Les mots-incestes s’emboîtaient symboliquement avec leurs congénères homologues, mots de la même famille et il y avait de subtiles dégénérescences, des formes tuberculaires, racinaires, bulbaires, des moignons de mots, de simples éructations, des glaciations lexicales. Maelstrom, telle était la devise portée au fronton des temples-parlants, « Maelstrom et seras le bienvenu en notre aire pacificatrice ». Car les mots étaient devenus naïfs, privés de libre arbitre, à la dérive. Car les mots étaient pris de démence et leurs pathétiques gesticulations giraient infiniment autour de leurs têtes brachycéphales. Il y avait de longues turbulences qui couraient le long de leur dure-mère, puis mouraient dans une flaque ambiguë, genre de morve épidermique fatiguée d’elle-même.
Il y avait aussi le Peuple-des-mots-mythomanes qui croyait à ses facéties en forme d’ubiquité, car ces mots étaient tantôt ici, tantôt nulle part, tantôt ailleurs en Île d’Utopie. Les mots étaient pris de vertige, d’absence et l’on pouvait voir en d’étranges asiles les mots-schizophrènes, scindés en deux, d’un côté le principe de plaisir du temps où ils portaient beau, où ils s’irisaient aux cimaises de l’art, disant le subtil poème, inventant la fable polyphonique, la période où s’épanouissait la belle voix du monde ; puis il y avait l’autre face, celle du principe de finitude, là où les mots basculaient cul par-dessus tête, un bonnet de fou sur la plus haute éminence pariétale, des grelots attachés à leurs sphénoïdes en forme de digression féline, des fientes blanches s’égouttant de leurs yeux verbeux. Car les mots, faute à l’incurie humaine - on les avait utilisés à tort et à travers, on les avait remisés dans de bien étranges salmigondis, on les avait fait s’absenter de leur propre essence -, les mots donc étaient comme perdus, genres d’agonies abandonniques, veufs, orphelins, désertant la conque articulatoire où, de toute éternité, ils avaient trouvé à occuper le site, l’aire accueillante à partir de laquelle pouvoir rayonner, essaimer, faire couler leur miel.
Mais les hommes étaient fous, mais les hommes étaient aveuglés par leur propre irrésolution, leur côté immature - ils n’étaient guère que des enfants naïfs, à la conscience rongée par l’acide muriatique de l’envie, du désir polychrome, de l’orgueil pléthorique - et, cependant, ils croyaient encore à leur ‘volonté de puissance’, à l’arche fécondatrice de leur règne partout présent, partout dominant, partout aliénant le monde à leur empire infini. Ils se croyaient les maîtres de l’univers mais parvenaient à grand peine à circonscrire leur essentielle vacuité. Les mots - ces prodiges de l’exister -, ils les avaient sacrifiés à leur unique gloire de paraître. Ils en avaient fait des bannières portant d’inglorieuses effigies, de pathétiques objurgations, des slogans vindicatifs ; ils les avaient « encagés » dans de bien désobligeants culs-de-basse-fosse ; ils en avaient essaimé la précieuse semence aux quatre horizons sans se soucier de ce qu’il pourrait bien en advenir.

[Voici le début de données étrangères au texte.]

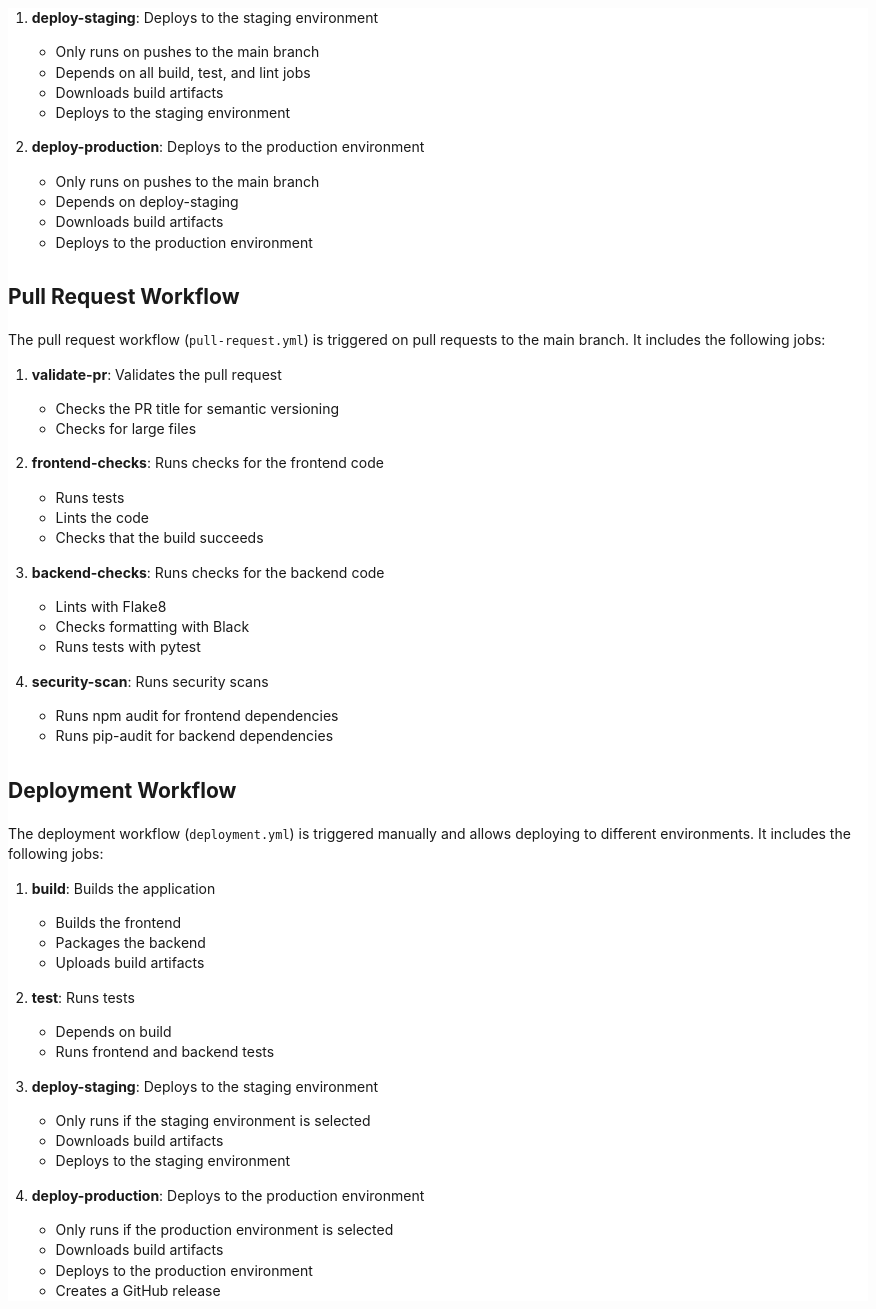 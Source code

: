1. **deploy-staging**: Deploys to the staging environment
   - Only runs on pushes to the main branch
   - Depends on all build, test, and lint jobs
   - Downloads build artifacts
   - Deploys to the staging environment

2. **deploy-production**: Deploys to the production environment
   - Only runs on pushes to the main branch
   - Depends on deploy-staging
   - Downloads build artifacts
   - Deploys to the production environment

## Pull Request Workflow

The pull request workflow (`pull-request.yml`) is triggered on pull requests to the main branch. It includes the following jobs:

1. **validate-pr**: Validates the pull request
   - Checks the PR title for semantic versioning
   - Checks for large files

2. **frontend-checks**: Runs checks for the frontend code
   - Runs tests
   - Lints the code
   - Checks that the build succeeds

3. **backend-checks**: Runs checks for the backend code
   - Lints with Flake8
   - Checks formatting with Black
   - Runs tests with pytest

4. **security-scan**: Runs security scans
   - Runs npm audit for frontend dependencies
   - Runs pip-audit for backend dependencies

## Deployment Workflow

The deployment workflow (`deployment.yml`) is triggered manually and allows deploying to different environments. It includes the following jobs:

1. **build**: Builds the application
   - Builds the frontend
   - Packages the backend
   - Uploads build artifacts

2. **test**: Runs tests
   - Depends on build
   - Runs frontend and backend tests

3. **deploy-staging**: Deploys to the staging environment
   - Only runs if the staging environment is selected
   - Downloads build artifacts
   - Deploys to the staging environment

4. **deploy-production**: Deploys to the production environment
   - Only runs if the production environment is selected
   - Downloads build artifacts
   - Deploys to the production environment
   - Creates a GitHub release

Mais les hommes ne se doutaient pas de la capacité de nuisance des mots, dès qu’on les trahissait, qu’on les tournait en dérision, qu’on les plongeait dans de ruineuses contingences. Partout les mots s’assemblaient en forêts denses, pluviales, troncs serrés, lianes volubiles, mousses promptes à étouffer, lichens disposés à abraser, amas mycologiques condensant leur humeur vénéneuse pour un dernier assaut. Car les mots, mutilés par l’homme, broyés par leur inconséquence - on les commettait à n’importe quoi, à désigner l’emplacement étroit et cependant non bucolique des cabinets à la turque, à faire l’éloge d’une poudre à récurer les culs noirs des bassines, à injurier l’Autre, à le faire ramper sous les condiments étroits de fourches caudines, à le réduire à l’esclavage le plus humiliant, à lui inclure dans le mitan du sexe les forceps de performances de tous ordres : le mot le plus long, le plus irrévérencieux, le plus en bouillie, le plus disjoint, le plus exhibitionniste et que sais-je encore, alors les mots avaient tiré leur révérence, avaient repris leurs vêtures d’apparat, se contentant de frusques hémiplégiques avant que de disparaître de l’horizon du monde.
Et la communauté des humains en totalité, la merveilleuse aventure anthropologique, l’essence à nulle autre pareille, l’arche immense du langage, voici qu’elle était réduite à la consistance d’une peau de chagrin, à la déconvenue d’une résille soudain privée de ses mailles, à la dimension étroite d’une rustine racornie sous les assauts de la fournaise solaire. Vidée de ses entrailles, « l’homo sapiens sapiens » devenait « l’homo mutitus », « l’homo aphasibus », « l’homo nullitus » et il s’en fallait de peu qu’il ne se mît à striduler ou bien feuler afin que sa voix, en dernière instance, fût encore perceptible. Au début était le Verbe. A la fin était le Silence. Si pesant, si inconcevable à penser qu’il faisait son bruit de cataracte, son bruit de foudre, son bruit de tornade. Les hommes, privés de leurs nervures, tombaient au sol en de simples décadences de feuilles mortes, en catapultes légères, en harmoniques distraits. Cela finissait par la feuillaison d’une rumeur. Par une à-peine berceuse, pas plus haute que la prétention du ciron à exister. Puis tout se fondait dans une soupe floconneuse dont rien ne s’élevait plus que l’indigence de l’homme à endosser sa posture d’homme.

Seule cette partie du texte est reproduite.